By Ricardo Alonso-Zaldivar, Times Staff Writer

WASHINGTON -- Despite a massive outreach campaign, only 661,000 of an estimated 4.6 million low-income seniors have been approved for financial assistance under the new Medicare prescription benefit, the Social Security Administration said today.

That represents just 14% of the number of beneficiaries that the government had estimated would be approved for extra help, worth $4,000 a year on average. The pool of those potentially eligible is even larger, an estimated 8 million.

The disappointing figures are another indication that seniors are ambivalent about the new program, which will offer outpatient prescription coverage through private plans starting Jan. 1. A recent poll by the Kaiser Family Foundation found that only 50% of low-income seniors realized they could be eligible for assistance.

"It suggests this program is far too complicated and confusing, when you can't even give it away," said Robert Laszewski, a healthcare industry consultant. "It's terrible that people who have a right to assistance with their drug coverage and they don't know about it, even after months of extraordinary publicity."

California has more Medicare beneficiaries than any other state, but only about 30,000 Californians have been approved for the aid. Greater numbers of beneficiaries have qualified in other large states, including New York, Texas, Florida and Pennsylvania, according to Social Security figures.

The extra help is available to individual seniors making less than $14,355 a year and married couples with incomes below $19,245. To qualify, individuals can have no more than $10,000 in assets and couples are limited to $20,000. Although seniors must enroll in a drug plan by May 15 or face higher premiums, there is no deadline to apply for financial assistance.

The nonprofit National Council on the Aging, which is helping to sign up seniors for the prescription benefit and the subsidies, said the figures were a letdown, but not totally unexpected.

"We knew it was going to be a long, hard road to find and enroll the people who are eligible for the extra help," said James Firman, president of the group, which is part of a coalition of dozens of service organizations trying to help. "We will be sitting down with Social Security next week to talk about how the private sector can work more closely with the government to improve on the results."

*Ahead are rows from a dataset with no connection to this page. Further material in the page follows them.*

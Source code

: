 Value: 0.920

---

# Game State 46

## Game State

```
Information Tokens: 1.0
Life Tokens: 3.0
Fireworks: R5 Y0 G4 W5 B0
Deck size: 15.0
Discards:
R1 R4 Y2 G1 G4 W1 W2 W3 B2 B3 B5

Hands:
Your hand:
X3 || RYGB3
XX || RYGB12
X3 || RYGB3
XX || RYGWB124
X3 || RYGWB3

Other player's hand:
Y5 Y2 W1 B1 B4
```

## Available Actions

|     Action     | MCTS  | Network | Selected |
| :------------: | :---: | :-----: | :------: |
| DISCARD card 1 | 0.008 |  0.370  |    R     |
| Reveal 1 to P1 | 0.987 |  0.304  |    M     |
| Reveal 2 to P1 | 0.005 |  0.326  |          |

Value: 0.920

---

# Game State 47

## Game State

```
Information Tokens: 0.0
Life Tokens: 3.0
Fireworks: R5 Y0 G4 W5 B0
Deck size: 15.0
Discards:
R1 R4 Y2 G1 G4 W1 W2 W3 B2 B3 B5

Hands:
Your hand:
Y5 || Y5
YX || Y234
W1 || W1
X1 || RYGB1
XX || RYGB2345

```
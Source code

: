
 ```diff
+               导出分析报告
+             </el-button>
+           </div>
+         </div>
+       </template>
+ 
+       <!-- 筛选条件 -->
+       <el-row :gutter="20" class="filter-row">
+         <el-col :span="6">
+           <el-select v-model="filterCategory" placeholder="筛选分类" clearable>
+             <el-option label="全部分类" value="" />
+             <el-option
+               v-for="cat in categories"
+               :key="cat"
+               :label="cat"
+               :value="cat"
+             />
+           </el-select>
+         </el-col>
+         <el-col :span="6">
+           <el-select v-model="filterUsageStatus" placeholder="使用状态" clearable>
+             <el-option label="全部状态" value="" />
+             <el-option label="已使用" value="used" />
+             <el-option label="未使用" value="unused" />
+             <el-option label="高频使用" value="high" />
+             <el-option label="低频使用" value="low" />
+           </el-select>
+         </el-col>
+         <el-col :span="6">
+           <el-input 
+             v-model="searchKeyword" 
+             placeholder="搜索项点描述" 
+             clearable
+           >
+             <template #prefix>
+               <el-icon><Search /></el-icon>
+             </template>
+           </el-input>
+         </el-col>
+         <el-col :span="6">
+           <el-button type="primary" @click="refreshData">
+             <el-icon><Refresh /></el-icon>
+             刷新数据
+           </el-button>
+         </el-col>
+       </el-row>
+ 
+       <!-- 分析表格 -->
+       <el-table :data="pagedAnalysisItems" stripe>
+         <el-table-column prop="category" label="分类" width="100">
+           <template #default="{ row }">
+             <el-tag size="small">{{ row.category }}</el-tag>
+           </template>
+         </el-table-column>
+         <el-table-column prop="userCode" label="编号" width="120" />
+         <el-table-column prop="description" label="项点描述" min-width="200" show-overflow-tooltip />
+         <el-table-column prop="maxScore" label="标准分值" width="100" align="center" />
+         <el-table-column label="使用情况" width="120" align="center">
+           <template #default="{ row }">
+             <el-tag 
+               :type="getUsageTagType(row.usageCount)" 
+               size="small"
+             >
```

Social Security spokesman Mark Lassiter said that starting in May, the agency sent out 19 million applications to seniors it determined might be eligible. It followed up with calls to 9 million households and letters to another 5 million. Under the law that created the Medicare drug benefit, Social Security is charged with administering the subsidies for low-income seniors.

"This is a difficult population to reach," said Lassiter. "That's why we are going to continue working hard.... We're determined."

The agency said it has gotten nearly 3.8 million applications, of which 2.8 million have been processed.

Of those, 2.4 million were potentially eligible for extra help. However, Lassiter said that only 28% -- or 661,162 -- ultimately met both the income and assets limitations. Most of those who did not qualify -- about 60% -- had too much in assets.

Some seniors may be putting off seeking financial assistance because the prescription drug coverage is not yet available.

"Part of the problem is that they are trying to pitch something to seniors before they need it," said David Lipschutz, a staff attorney with California Health Advocates, which represents beneficiaries. "They are kind of putting the cart before the horse. To the extent that people don't know what [the drug benefit] is, they are not going to want to bother with this extra help."

The poorest and sickest seniors, including most nursing home residents, will not have to apply for extra help. An estimated 6 million seniors and disabled people who already have Medicaid will be automatically enrolled in the prescription drug benefit. They will face no monthly premiums or annual deductibles and only modest co-payments.